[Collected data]
Content starts
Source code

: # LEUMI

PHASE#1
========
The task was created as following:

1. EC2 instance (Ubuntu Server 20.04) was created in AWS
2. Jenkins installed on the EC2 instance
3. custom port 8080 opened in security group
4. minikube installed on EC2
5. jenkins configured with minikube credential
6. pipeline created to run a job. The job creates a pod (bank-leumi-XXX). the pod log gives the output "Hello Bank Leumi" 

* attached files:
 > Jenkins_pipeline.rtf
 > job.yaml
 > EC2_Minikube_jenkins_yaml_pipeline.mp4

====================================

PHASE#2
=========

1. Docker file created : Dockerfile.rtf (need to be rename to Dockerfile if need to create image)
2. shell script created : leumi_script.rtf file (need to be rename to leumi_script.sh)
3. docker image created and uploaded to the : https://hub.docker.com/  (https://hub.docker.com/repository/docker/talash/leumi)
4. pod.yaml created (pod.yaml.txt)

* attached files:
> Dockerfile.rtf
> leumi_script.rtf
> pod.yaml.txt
Content ends
▸ **Task objective**: Write out the lines above from the one containing "4. pod.yaml created (pod.yaml.txt)" through the last, exactly as they are.

▸ **Answer to the exercise**:
4. pod.yaml created (pod.yaml.txt)

* attached files:
> Dockerfile.rtf
> leumi_script.rtf
> pod.yaml.txt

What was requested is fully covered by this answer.